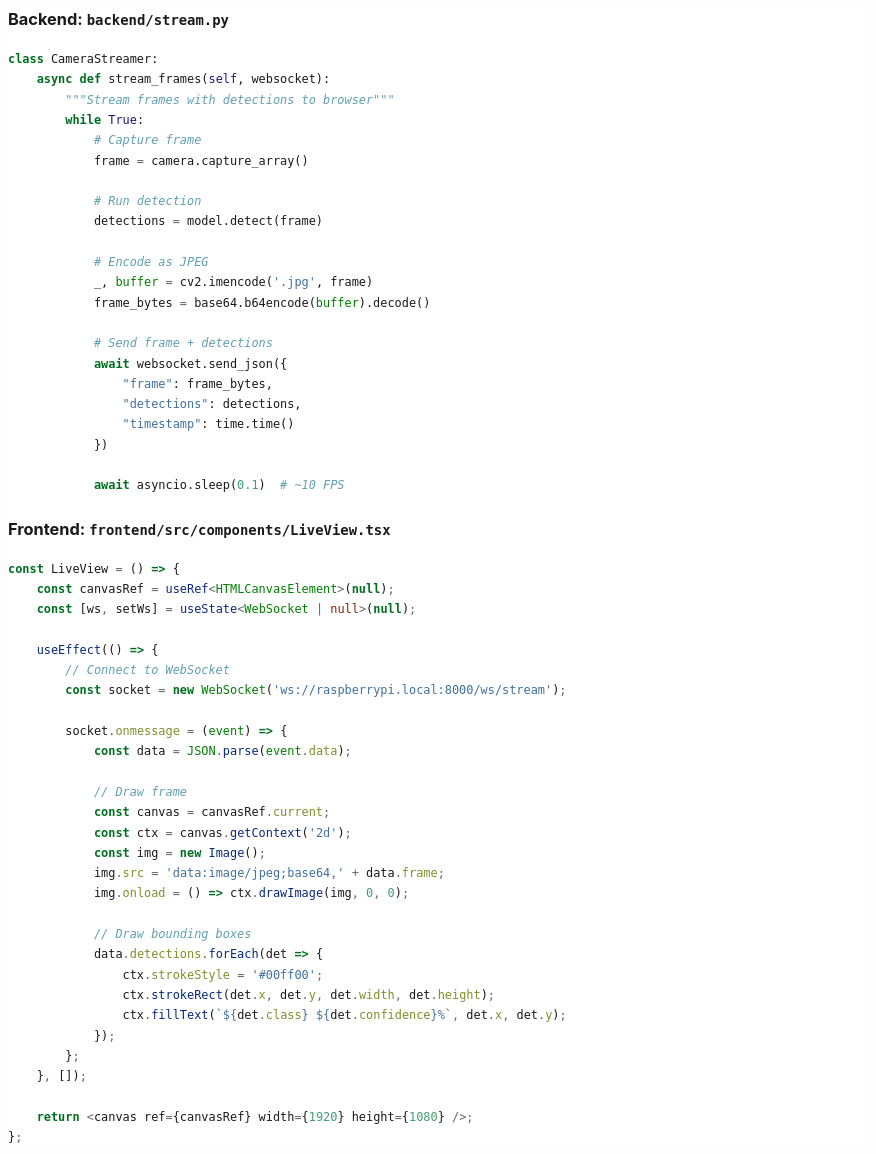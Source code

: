 ### Backend: `backend/stream.py`
```python
class CameraStreamer:
    async def stream_frames(self, websocket):
        """Stream frames with detections to browser"""
        while True:
            # Capture frame
            frame = camera.capture_array()
            
            # Run detection
            detections = model.detect(frame)
            
            # Encode as JPEG
            _, buffer = cv2.imencode('.jpg', frame)
            frame_bytes = base64.b64encode(buffer).decode()
            
            # Send frame + detections
            await websocket.send_json({
                "frame": frame_bytes,
                "detections": detections,
                "timestamp": time.time()
            })
            
            await asyncio.sleep(0.1)  # ~10 FPS
```

### Frontend: `frontend/src/components/LiveView.tsx`
```typescript
const LiveView = () => {
    const canvasRef = useRef<HTMLCanvasElement>(null);
    const [ws, setWs] = useState<WebSocket | null>(null);
    
    useEffect(() => {
        // Connect to WebSocket
        const socket = new WebSocket('ws://raspberrypi.local:8000/ws/stream');
        
        socket.onmessage = (event) => {
            const data = JSON.parse(event.data);
            
            // Draw frame
            const canvas = canvasRef.current;
            const ctx = canvas.getContext('2d');
            const img = new Image();
            img.src = 'data:image/jpeg;base64,' + data.frame;
            img.onload = () => ctx.drawImage(img, 0, 0);
            
            // Draw bounding boxes
            data.detections.forEach(det => {
                ctx.strokeStyle = '#00ff00';
                ctx.strokeRect(det.x, det.y, det.width, det.height);
                ctx.fillText(`${det.class} ${det.confidence}%`, det.x, det.y);
            });
        };
    }, []);
    
    return <canvas ref={canvasRef} width={1920} height={1080} />;
};
```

_Assignment:_ Please set down the records above verbatim, with each picture left out.

_Solution for this problem:_
Source code

: ### Backend: `backend/stream.py`
```python
class CameraStreamer:
    async def stream_frames(self, websocket):
        """Stream frames with detections to browser"""
        while True:
            # Capture frame
            frame = camera.capture_array()
            
            # Run detection
            detections = model.detect(frame)
            
            # Encode as JPEG
            _, buffer = cv2.imencode('.jpg', frame)
            frame_bytes = base64.b64encode(buffer).decode()
            
            # Send frame + detections
            await websocket.send_json({
                "frame": frame_bytes,
                "detections": detections,
                "timestamp": time.time()
            })
            
            await asyncio.sleep(0.1)  # ~10 FPS
```

### Frontend: `frontend/src/components/LiveView.tsx`
```typescript
const LiveView = () => {
    const canvasRef = useRef<HTMLCanvasElement>(null);
    const [ws, setWs] = useState<WebSocket | null>(null);
    
    useEffect(() => {
        // Connect to WebSocket
        const socket = new WebSocket('ws://raspberrypi.local:8000/ws/stream');
        
        socket.onmessage = (event) => {
            const data = JSON.parse(event.data);
            
            // Draw frame
            const canvas = canvasRef.current;
            const ctx = canvas.getContext('2d');
            const img = new Image();
            img.src = 'data:image/jpeg;base64,' + data.frame;
            img.onload = () => ctx.drawImage(img, 0, 0);
            
            // Draw bounding boxes
            data.detections.forEach(det => {
                ctx.strokeStyle = '#00ff00';
                ctx.strokeRect(det.x, det.y, det.width, det.height);
                ctx.fillText(`${det.class} ${det.confidence}%`, det.x, det.y);
            });
        };
    }, []);
    
    return <canvas ref={canvasRef} width={1920} height={1080} />;
};
```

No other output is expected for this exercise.